_TASK OBJECTIVE_
Print the listing as it stands, omitting all images.

--- --- ---

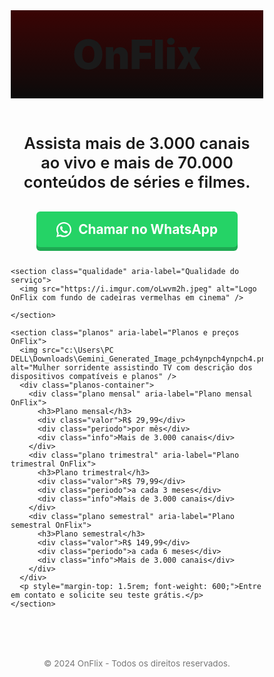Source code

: <!DOCTYPE html>
<html lang="pt-BR">
<head>
  <meta charset="UTF-8" />
  <meta name="viewport" content="width=device-width, initial-scale=1" />
  <title>OnFlix - Streaming</title>
  <style>
    /* Reset básico */
    * {
      box-sizing: border-box;
    }

    body {
      margin: 0;
      background-color: #0b0b0b;
      color: white;
      font-family: 'Segoe UI', Tahoma, Geneva, Verdana, sans-serif;
      line-height: 1.5;
      -webkit-font-smoothing: antialiased;
    }

    header {
      background: linear-gradient(180deg, #3a0404 0%, #0b0b0b 100%);
      padding: 2rem 1rem;
      text-align: center;
    }

    header h1 {
      font-size: 4rem;
      font-weight: 900;
      margin: 0;
    }

    .hero {
      max-width: 900px;
      margin: 2rem auto;
      padding: 0 1rem;
      text-align: center;
    }

    .hero img {
      max-width: 100%;
      height: auto;
      border-radius: 8px;
      box-shadow: 0 0 20px #90000085;
    }

    .hero p {
      font-size: 1.6rem;
      margin: 1.5rem 0 2rem 0;
      font-weight: 600;
    }

    .btn-whatsapp {
      display: inline-flex;
      align-items: center;
      gap: 0.7rem;
      background-color: #25d366;
      color: white;
      font-weight: 700;
      padding: 1rem 2rem;
      border-radius: 6px;
      text-decoration: none;
      font-size: 1.3rem;
      transition: background-color 0.3s ease;
      box-shadow: 0 6px #1eaa52;
    }

    .btn-whatsapp:hover {
      background-color: #1daa58;
      box-shadow: 0 3px #176f3e;
    }

    /* Ícone whatsapp inline SVG */
    .btn-whatsapp svg {
      width: 24px;
      height: 24px;
      fill: white;
    }

    section.qualidade {
      background-color: #120a03;
      margin: 3rem auto;
      max-width: 900px;
      padding: 1rem;
      display: flex;
      flex-wrap: wrap;
      align-items: center;
      gap: 2rem;
      justify-content: center;
    }

    section.qualidade img {
      max-width: 300px;
      border-radius: 10px;
      box-shadow: 0 0 12px #b8860b;
    }

    section.qualidade .text {
      color: #b8860b;
      font-size: 2.2rem;
      font-weight: 700;
      max-width: 500px;
      line-height: 1.3;
    }

    section.planos {
      max-width: 960px;
      margin: 3rem auto;
      padding: 1rem;
      text-align: center;
    }

    section.planos img {
      max-width: 400px;
      border-radius: 12px;
      box-shadow: 0 0 20px #f3722c80;
      margin-bottom: 2rem;
    }

    .planos-container {
      display: flex;
      justify-content: center;
      gap: 1.5rem;
      flex-wrap: wrap;
    }

    .plano {
      background: linear-gradient(135deg,#00a1ff,#004499);
      color: white;
      padding: 1.5rem 2rem;
      border-radius: 12px;
      flex: 1 1 200px;
      max-width: 220px;
      box-shadow: 0 4px 10px rgb(0 64 128 / 0.7);
      display: flex;
      flex-direction: column;
      align-items: center;
      font-weight: 700;
    }

    .plano.mensal {
      background: #1abc9c;
    }
    .plano.trimestral {
      background: #34495e;
    }
    .plano.semestral {
      background: #f39c12;
      color: #000;
    }

    .plano h3 {
      margin: 0 0 1rem 0;
      font-size: 1.3rem;
    }

    .plano .valor {
      font-size: 2.8rem;
      margin-bottom: 0.3rem;
      line-height: 1;
    }

    .plano .periodo {
      font-size: 1.2rem;
      margin-bottom: 1rem;
    }

    .plano .info {
      font-weight: 600;
      font-size: 0.9rem;
      text-align: center;
    }

    footer {
      margin: 4rem 0 2rem 0;
      padding: 1rem;
      text-align: center;
      font-size: 0.85rem;
      color: #777;
    }

    @media (max-width: 768px) {
      section.qualidade {
        flex-direction: column;
        text-align: center;
      }

      section.qualidade .text {
        max-width: 100%;
      }

      .planos-container {
        flex-direction: column;
        align-items: center;
      }

      .plano {
        max-width: 320px;
      }
    }
  </style>
</head>
<body>
  <header>
    <h1>OnFlix</h1>
  </header>

  <main>
    <section class="hero" aria-label="Apresentação do serviço OnFlix">
      <p>Assista mais de 3.000 canais ao vivo e mais de 70.000 conteúdos de séries e filmes.</p>
      <a href="https://wa.me/5582988429041" target="_blank" rel="noopener noreferrer" class="btn-whatsapp" aria-label="Chamar OnFlix no WhatsApp">
        <svg viewBox="0 0 24 24" aria-hidden="true" focusable="false">
          <path d="M20.52 3.48A11.92 11.92 0 0012 0C5.373 0 0 5.373 0 12a11.82 11.82 0 001.645 6.136L0 24l5.952-1.56A11.854 11.854 0 0012 24c6.627 0 12-5.373 12-12 0-3.195-1.25-6.198-3.48-8.52zM12 21.59a9.581 9.581 0 01-5.191-1.477l-.372-.22-3.53.925.943-3.44-.242-.366A9.63 9.63 0 012.4 12c0-5.365 4.36-9.726 9.7-9.726 2.585 0 5.011 1.005 6.843 2.83a9.62 9.62 0 012.836 6.855c-.003 5.363-4.36 9.721-9.757 9.721zm5.466-7.174c-.296-.147-1.753-.865-2.025-.965-.27-.1-.466-.147-.664.149-.198.296-.764.965-.937 1.164-.173.198-.347.223-.643.074-.296-.147-1.248-.46-2.38-1.475-.88-.784-1.474-1.752-1.647-2.048-.173-.296-.018-.456.13-.602.134-.133.298-.347.446-.52.15-.174.2-.298.3-.496.1-.198.05-.372-.025-.52-.074-.147-.664-1.602-.91-2.186-.238-.574-.48-.498-.664-.507l-.57-.01c-.198 0-.52.074-.792.372s-1.04 1.02-1.04 2.483 1.065 2.878 1.213 3.074c.148.198 2.095 3.2 5.073 4.487.709.306 1.262.489 1.694.626.712.227 1.36.195 1.872.118.57-.085 1.753-.715 2-1.406.248-.69.248-1.28.173-1.406-.074-.126-.27-.198-.567-.346z"/>
        </svg>
        Chamar no WhatsApp
      </a>
    </section>

    <section class="qualidade" aria-label="Qualidade do serviço">
      <img src="https://i.imgur.com/oLwvm2h.jpeg" alt="Logo OnFlix com fundo de cadeiras vermelhas em cinema" />
      
    </section>

    <section class="planos" aria-label="Planos e preços OnFlix">
      <img src="c:\Users\PC DELL\Downloads\Gemini_Generated_Image_pch4ynpch4ynpch4.png" alt="Mulher sorridente assistindo TV com descrição dos dispositivos compatíveis e planos" />
      <div class="planos-container">
        <div class="plano mensal" aria-label="Plano mensal OnFlix">
          <h3>Plano mensal</h3>
          <div class="valor">R$ 29,99</div>
          <div class="periodo">por mês</div>
          <div class="info">Mais de 3.000 canais</div>
        </div>
        <div class="plano trimestral" aria-label="Plano trimestral OnFlix">
          <h3>Plano trimestral</h3>
          <div class="valor">R$ 79,99</div>
          <div class="periodo">a cada 3 meses</div>
          <div class="info">Mais de 3.000 canais</div>
        </div>
        <div class="plano semestral" aria-label="Plano semestral OnFlix">
          <h3>Plano semestral</h3>
          <div class="valor">R$ 149,99</div>
          <div class="periodo">a cada 6 meses</div>
          <div class="info">Mais de 3.000 canais</div>
        </div>
      </div>
      <p style="margin-top: 1.5rem; font-weight: 600;">Entre em contato e solicite seu teste grátis.</p>
    </section>
  </main>

  <footer>
    &copy; 2024 OnFlix - Todos os direitos reservados.
  </footer>
</body>
</html>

--- --- ---

_EXPECTED ANSWER_
Source code

: <!DOCTYPE html>
<html lang="pt-BR">
<head>
  <meta charset="UTF-8" />
  <meta name="viewport" content="width=device-width, initial-scale=1" />
  <title>OnFlix - Streaming</title>
  <style>
    /* Reset básico */
    * {
      box-sizing: border-box;
    }

    body {
      margin: 0;
      background-color: #0b0b0b;
      color: white;
      font-family: 'Segoe UI', Tahoma, Geneva, Verdana, sans-serif;
      line-height: 1.5;
      -webkit-font-smoothing: antialiased;
    }

    header {
      background: linear-gradient(180deg, #3a0404 0%, #0b0b0b 100%);
      padding: 2rem 1rem;
      text-align: center;
    }

    header h1 {
      font-size: 4rem;
      font-weight: 900;
      margin: 0;
    }

    .hero {
      max-width: 900px;
      margin: 2rem auto;
      padding: 0 1rem;
      text-align: center;
    }

    .hero img {
      max-width: 100%;
      height: auto;
      border-radius: 8px;
      box-shadow: 0 0 20px #90000085;
    }

    .hero p {
      font-size: 1.6rem;
      margin: 1.5rem 0 2rem 0;
      font-weight: 600;
    }

    .btn-whatsapp {
      display: inline-flex;
      align-items: center;
      gap: 0.7rem;
      background-color: #25d366;
      color: white;
      font-weight: 700;
      padding: 1rem 2rem;
      border-radius: 6px;
      text-decoration: none;
      font-size: 1.3rem;
      transition: background-color 0.3s ease;
      box-shadow: 0 6px #1eaa52;
    }

    .btn-whatsapp:hover {
      background-color: #1daa58;
      box-shadow: 0 3px #176f3e;
    }

    /* Ícone whatsapp inline SVG */
    .btn-whatsapp svg {
      width: 24px;
      height: 24px;
      fill: white;
    }

    section.qualidade {
      background-color: #120a03;
      margin: 3rem auto;
      max-width: 900px;
      padding: 1rem;
      display: flex;
      flex-wrap: wrap;
      align-items: center;
      gap: 2rem;
      justify-content: center;
    }

    section.qualidade img {
      max-width: 300px;
      border-radius: 10px;
      box-shadow: 0 0 12px #b8860b;
    }

    section.qualidade .text {
      color: #b8860b;
      font-size: 2.2rem;
      font-weight: 700;
      max-width: 500px;
      line-height: 1.3;
    }

    section.planos {
      max-width: 960px;
      margin: 3rem auto;
      padding: 1rem;
      text-align: center;
    }

    section.planos img {
      max-width: 400px;
      border-radius: 12px;
      box-shadow: 0 0 20px #f3722c80;
      margin-bottom: 2rem;
    }

    .planos-container {
      display: flex;
      justify-content: center;
      gap: 1.5rem;
      flex-wrap: wrap;
    }

    .plano {
      background: linear-gradient(135deg,#00a1ff,#004499);
      color: white;
      padding: 1.5rem 2rem;
      border-radius: 12px;
      flex: 1 1 200px;
      max-width: 220px;
      box-shadow: 0 4px 10px rgb(0 64 128 / 0.7);
      display: flex;
      flex-direction: column;
      align-items: center;
      font-weight: 700;
    }

    .plano.mensal {
      background: #1abc9c;
    }
    .plano.trimestral {
      background: #34495e;
    }
    .plano.semestral {
      background: #f39c12;
      color: #000;
    }

    .plano h3 {
      margin: 0 0 1rem 0;
      font-size: 1.3rem;
    }

    .plano .valor {
      font-size: 2.8rem;
      margin-bottom: 0.3rem;
      line-height: 1;
    }

    .plano .periodo {
      font-size: 1.2rem;
      margin-bottom: 1rem;
    }

    .plano .info {
      font-weight: 600;
      font-size: 0.9rem;
      text-align: center;
    }

    footer {
      margin: 4rem 0 2rem 0;
      padding: 1rem;
      text-align: center;
      font-size: 0.85rem;
      color: #777;
    }

    @media (max-width: 768px) {
      section.qualidade {
        flex-direction: column;
        text-align: center;
      }

      section.qualidade .text {
        max-width: 100%;
      }

      .planos-container {
        flex-direction: column;
        align-items: center;
      }

      .plano {
        max-width: 320px;
      }
    }
  </style>
</head>
<body>
  <header>
    <h1>OnFlix</h1>
  </header>

  <main>
    <section class="hero" aria-label="Apresentação do serviço OnFlix">
      <p>Assista mais de 3.000 canais ao vivo e mais de 70.000 conteúdos de séries e filmes.</p>
      <a href="https://wa.me/5582988429041" target="_blank" rel="noopener noreferrer" class="btn-whatsapp" aria-label="Chamar OnFlix no WhatsApp">
        <svg viewBox="0 0 24 24" aria-hidden="true" focusable="false">
          <path d="M20.52 3.48A11.92 11.92 0 0012 0C5.373 0 0 5.373 0 12a11.82 11.82 0 001.645 6.136L0 24l5.952-1.56A11.854 11.854 0 0012 24c6.627 0 12-5.373 12-12 0-3.195-1.25-6.198-3.48-8.52zM12 21.59a9.581 9.581 0 01-5.191-1.477l-.372-.22-3.53.925.943-3.44-.242-.366A9.63 9.63 0 012.4 12c0-5.365 4.36-9.726 9.7-9.726 2.585 0 5.011 1.005 6.843 2.83a9.62 9.62 0 012.836 6.855c-.003 5.363-4.36 9.721-9.757 9.721zm5.466-7.174c-.296-.147-1.753-.865-2.025-.965-.27-.1-.466-.147-.664.149-.198.296-.764.965-.937 1.164-.173.198-.347.223-.643.074-.296-.147-1.248-.46-2.38-1.475-.88-.784-1.474-1.752-1.647-2.048-.173-.296-.018-.456.13-.602.134-.133.298-.347.446-.52.15-.174.2-.298.3-.496.1-.198.05-.372-.025-.52-.074-.147-.664-1.602-.91-2.186-.238-.574-.48-.498-.664-.507l-.57-.01c-.198 0-.52.074-.792.372s-1.04 1.02-1.04 2.483 1.065 2.878 1.213 3.074c.148.198 2.095 3.2 5.073 4.487.709.306 1.262.489 1.694.626.712.227 1.36.195 1.872.118.57-.085 1.753-.715 2-1.406.248-.69.248-1.28.173-1.406-.074-.126-.27-.198-.567-.346z"/>
        </svg>
        Chamar no WhatsApp
      </a>
    </section>

    <section class="qualidade" aria-label="Qualidade do serviço">
      <img src="https://i.imgur.com/oLwvm2h.jpeg" alt="Logo OnFlix com fundo de cadeiras vermelhas em cinema" />
      
    </section>

    <section class="planos" aria-label="Planos e preços OnFlix">
      <img src="c:\Users\PC DELL\Downloads\Gemini_Generated_Image_pch4ynpch4ynpch4.png" alt="Mulher sorridente assistindo TV com descrição dos dispositivos compatíveis e planos" />
      <div class="planos-container">
        <div class="plano mensal" aria-label="Plano mensal OnFlix">
          <h3>Plano mensal</h3>
          <div class="valor">R$ 29,99</div>
          <div class="periodo">por mês</div>
          <div class="info">Mais de 3.000 canais</div>
        </div>
        <div class="plano trimestral" aria-label="Plano trimestral OnFlix">
          <h3>Plano trimestral</h3>
          <div class="valor">R$ 79,99</div>
          <div class="periodo">a cada 3 meses</div>
          <div class="info">Mais de 3.000 canais</div>
        </div>
        <div class="plano semestral" aria-label="Plano semestral OnFlix">
          <h3>Plano semestral</h3>
          <div class="valor">R$ 149,99</div>
          <div class="periodo">a cada 6 meses</div>
          <div class="info">Mais de 3.000 canais</div>
        </div>
      </div>
      <p style="margin-top: 1.5rem; font-weight: 600;">Entre em contato e solicite seu teste grátis.</p>
    </section>
  </main>

  <footer>
    &copy; 2024 OnFlix - Todos os direitos reservados.
  </footer>
</body>
</html>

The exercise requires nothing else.